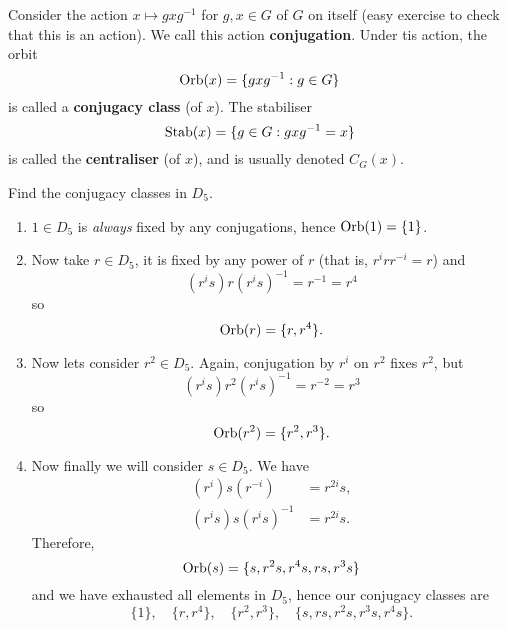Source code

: Consider the action $x \mapsto gxg^{-1}$ for $g,x \in G$ of $G$ on itself
(easy exercise to check that this is an action).
We call this action \textbf{conjugation}.
Under tis action, the orbit
\[
    \operatorname{Orb}(x) = \{gxg^{-1}: g \in G\}
\]
is called a \textbf{conjugacy class} (of $x$).
The stabiliser
\[
    \operatorname{Stab}(x) = \{g \in G: gxg^{-1} = x\}
\]
is called the \textbf{centraliser} (of $x$), and is usually denoted $C_G(x)$.

\begin{example}
    Find the conjugacy classes in $D_5$.
\end{example}

\begin{solution}
    \hfill
    \begin{enumerate}
        \item 
            $1 \in D_5$ is \emph{always} fixed by any conjugations, 
            hence $\operatorname{Orb}(1) = \{1\}$.

        \item 
            Now take $r \in D_5$, it is fixed by any power of $r$
            (that is, $r^i r r^{-i} = r$)
            and
            \[
                (r^is) r (r^is)^{-1} = r^{-1} = r^4
            \]
            so
            \[
                \operatorname{Orb}(r) = \{r, r^4\}.
            \]

        \item 
            Now lets consider $r^2 \in D_5$. 
            Again, conjugation by $r^i$ on $r^2$ fixes $r^2$, but
            \[
                (r^is) r^2 (r^is)^{-1} = r^{-2} = r^3
            \]
            so 
            \[
                \operatorname{Orb}(r^2) = \{r^2, r^3\}.
            \]

        \item
            Now finally we will consider $s \in D_5$.
            We have
            \begin{align*}
                (r^i) s (r^{-i})     &= r^{2i}s, \\
                (r^is) s (r^is)^{-1} &= r^{2i}s.
            \end{align*}
            Therefore,
            \[
                \operatorname{Orb}(s) = \{s, r^2s, r^4s, rs, r^3s\}
            \]
            and we have exhausted all elements in $D_5$, 
            hence our conjugacy classes are
            \[
                \{1\}, \quad \{r, r^4\}, \quad \{r^2, r^3\}, \quad \{s, rs, r^2s, r^3s, r^4s\}.
            \]
    \end{enumerate}
\end{solution}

> _Task prompt_: Word-for-word output of the material above is needed, with the pictures left out.

> _Expected output_:
Source code

: Consider the action $x \mapsto gxg^{-1}$ for $g,x \in G$ of $G$ on itself
(easy exercise to check that this is an action).
We call this action \textbf{conjugation}.
Under tis action, the orbit
\[
    \operatorname{Orb}(x) = \{gxg^{-1}: g \in G\}
\]
is called a \textbf{conjugacy class} (of $x$).
The stabiliser
\[
    \operatorname{Stab}(x) = \{g \in G: gxg^{-1} = x\}
\]
is called the \textbf{centraliser} (of $x$), and is usually denoted $C_G(x)$.

\begin{example}
    Find the conjugacy classes in $D_5$.
\end{example}

\begin{solution}
    \hfill
    \begin{enumerate}
        \item 
            $1 \in D_5$ is \emph{always} fixed by any conjugations, 
            hence $\operatorname{Orb}(1) = \{1\}$.

        \item 
            Now take $r \in D_5$, it is fixed by any power of $r$
            (that is, $r^i r r^{-i} = r$)
            and
            \[
                (r^is) r (r^is)^{-1} = r^{-1} = r^4
            \]
            so
            \[
                \operatorname{Orb}(r) = \{r, r^4\}.
            \]

        \item 
            Now lets consider $r^2 \in D_5$. 
            Again, conjugation by $r^i$ on $r^2$ fixes $r^2$, but
            \[
                (r^is) r^2 (r^is)^{-1} = r^{-2} = r^3
            \]
            so 
            \[
                \operatorname{Orb}(r^2) = \{r^2, r^3\}.
            \]

        \item
            Now finally we will consider $s \in D_5$.
            We have
            \begin{align*}
                (r^i) s (r^{-i})     &= r^{2i}s, \\
                (r^is) s (r^is)^{-1} &= r^{2i}s.
            \end{align*}
            Therefore,
            \[
                \operatorname{Orb}(s) = \{s, r^2s, r^4s, rs, r^3s\}
            \]
            and we have exhausted all elements in $D_5$, 
            hence our conjugacy classes are
            \[
                \{1\}, \quad \{r, r^4\}, \quad \{r^2, r^3\}, \quad \{s, rs, r^2s, r^3s, r^4s\}.
            \]
    \end{enumerate}
\end{solution}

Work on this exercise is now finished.